I give my permission to Ryan Surjnarine to serve as the health insurance agent or broker for myself and my entire household, if applicable, for purposes of enrollment in a Qualified Health Plan offered on the Federally Facilitated Marketplace. By consenting to this agreement, I authorize the above-mentioned Agent to view and use the confidential information provided by me in writing, electronically, or by telephone only for the purposes of one or more of the following:
Searching for an existing Marketplace application: Completing an application for eligibility and enrollment in a Marketplace Qualified Health Plan or other government insurance affordability programs, such as Medicaid and CHIP or advance tax credits to help pay for Marketplace premiums; Providing ongoing account maintenance, yearly renewals, enrollment assistance, as necessary; or Responding to inquiries from the Marketplace regarding my Marketplace application for the next 60 months.
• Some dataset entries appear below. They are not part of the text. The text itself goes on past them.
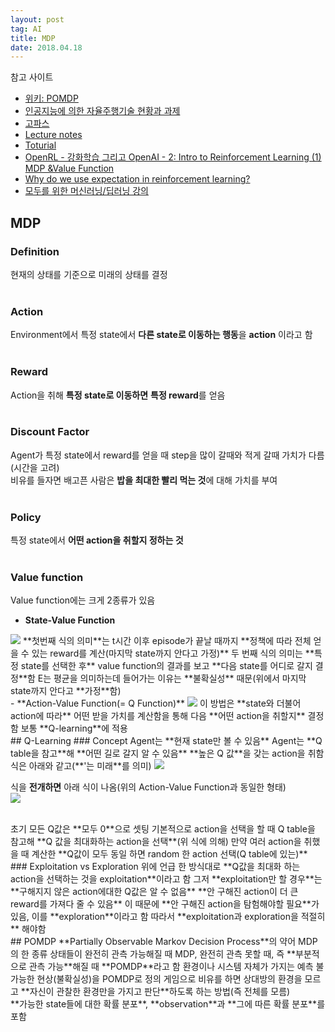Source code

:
 ```yaml
---
layout: post 
tag: AI
title: MDP
date: 2018.04.18
---
```

참고 사이트
- [위키: POMDP](https://en.wikipedia.org/wiki/Partially_observable_Markov_decision_process)
- [인공지능에 의한 자율주행기술 현황과 과제](http://magazine.hellot.net/magz/article/articleDetail.do?flag=all&showType=showType1&articleId=ARTI_000000000041369&articleAllListSortType=sort_1&page=1&selectYearMonth=201605&subCtgId=)
- [고파스](https://www.koreapas.com/m/view.php?id=gofun&page=1&sn1=&divpage=27&select_arrange=headnum&desc=asc&no=142813&allc=1)
- [Lecture notes](https://www.cs.cmu.edu/~ggordon/780-fall07/lectures/POMDP_lecture.pdf)
- [Toturial](https://www.techfak.uni-bielefeld.de/~skopp/Lehre/STdKI_SS10/POMDP_tutorial.pdf)
- [OpenRL - 강화학습 그리고 OpenAI - 2: Intro to Reinforcement Learning (1) MDP &amp;Value Function](http://www.modulabs.co.kr/RL_library/2136)
- [Why do we use expectation in reinforcement learning?](https://stats.stackexchange.com/questions/225098/why-do-we-use-expectation-in-reinforcement-learning)
- [모두를 위한 머신러닝/딥러닝 강의](https://hunkim.github.io/ml/)

## MDP  
### Definition  
현재의 상태를 기준으로 미래의 상태를 결정  
<br>
### Action  
Environment에서 특정 state에서 **다른 state로 이동하는 행동**을 **action** 이라고 함  
<br>
### Reward  
Action을 취해 **특정 state로 이동하면** **특정 reward**를 얻음  
<br>
### Discount Factor  
Agent가 특정 state에서 reward를 얻을 때 step을 많이 갈때와 적게 갈때 가치가 다름(시간을 고려)  
비유를 들자면 배고픈 사람은 **밥을 최대한 빨리 먹는 것**에 대해 가치를 부여  
<br>
### Policy  
특정 state에서 **어떤 action을 취할지 정하는 것**  
<br>
### Value function  
Value function에는 크게 2종류가 있음  
- **State-Value Function**  
<img src="{{site.url}}/images/AI_MDP1.JPG?raw=true">  
**첫번째 식의 의미**는 t시간 이후 episode가 끝날 때까지 **정책에 따라 전체 얻을 수 있는 reward를 계산(마지막 state까지 안다고 가정)**  
두 번째 식의 의미는 **특정 state를 선택한 후** value function의 결과를 보고 **다음 state를 어디로 갈지 결정**함  
E는 평균을 의미하는데 들어가는 이유는 **불확실성** 때문(위에서 마지막 state까지 안다고 **가정**함)  

<br>
- **Action-Value Function(= Q Function)**  
<img src="{{site.url}}/images/AI_MDP2.JPG?raw=true">  
이 방법은 **state와 더불어 action에 따라** 어떤 받을 가치를 계산함을 통해 다음 **어떤 action을 취할지** 결정함  
보통 **Q-learning**에 적용  

<br>
## Q-Learning  
### Concept  
Agent는 **현재 state만 볼 수 있음**  
Agent는 **Q table을 참고**해 **어떤 길로 갈지 알 수 있음**  
**높은 Q 값**을 갖는 action을 취함  
식은 아래와 같고(**'는 미래**를 의미)  
<img src="{{site.url}}/images/AI_MDP3.JPG?raw=true">  

식을 **전개하면** 아래 식이 나옴(위의 Action-Value Function과 동일한 형태)  
<img src="{{site.url}}/images/AI_MDP2.JPG?raw=true">  

<br>
초기 모든 Q값은 **모두 0**으로 셋팅  
기본적으로 action을 선택을 할 때 Q table을 참고해 **Q 값을 최대화하는 action을 선택**(위 식에 의해)  
만약 여러 action을 취했을 때 계산한 **Q값이 모두 동일 하면 random 한 action 선택(Q table에 있는)**  
<br>
### Exploitation vs Exploration  
위에 언급 한 방식대로 **Q값을 최대화 하는 action을 선택하는 것을 exploitation**이라고 함  
그저 **exploitation만 할 경우**는 **구해지지 않은 action에대한 Q값은 알 수 없음**  
**안 구해진 action이 더 큰 reward를 가져다 줄 수 있음**  
이 때문에 **안 구해진 action을 탐험해야할 필요**가 있음, 이를 **exploration**이라고 함  
따라서 **exploitation과 exploration을 적절히** 해야함  
<br>
## POMDP  
**Partially Observable Markov Decision Process**의 약어  
MDP의 한 종류  
상태들이 완전히 관측 가능해질 때 MDP, 완전히 관측 못할 때, 즉 **부분적으로 관측 가능**해질 때 **POMDP**라고 함  
환경이나 시스템 자체가 가지는 예측 불가능한 현상(불확실성)을 POMDP로 정의  
게임으로 비유를 하면 상대방의 환경을 모르고 **자신이 관찰한 환경만을 가지고 판단**하도록 하는 방법(즉 전체를 모름)  
<br>
**가능한 state들에 대한 확률 분포**, **observation**과 **그에 따른 확률 분포**를 포함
I understand that the Agent will not use or share my personally identifiable information (PII) for any purposes other than those listed above. The Agent will ensure that my PII is kept private and safe when collecting, storing, and using my PII for the stated purposes above.
I confirm that the information I provided the Agent and the information used on my application is true and accurate. I understand that I do not have to share additional personal information about myself or my health with my Agent beyond what is required on the application for eligibility and enrollment purposes. I understand that my consent remains in effect until I revoke it, and I may revoke or modify my consent at any time by contacting my Agent at the following email address; ryan@uhealthbenefits.com.
Name of Primary Writing Agent: Ryan Surjnarine
Phone Number: 888-405-5416
Email Address: ryan@uhealthbenefits.com
Agent NPN: 19233804
By submitting this document, you agree the above information is true and accurate.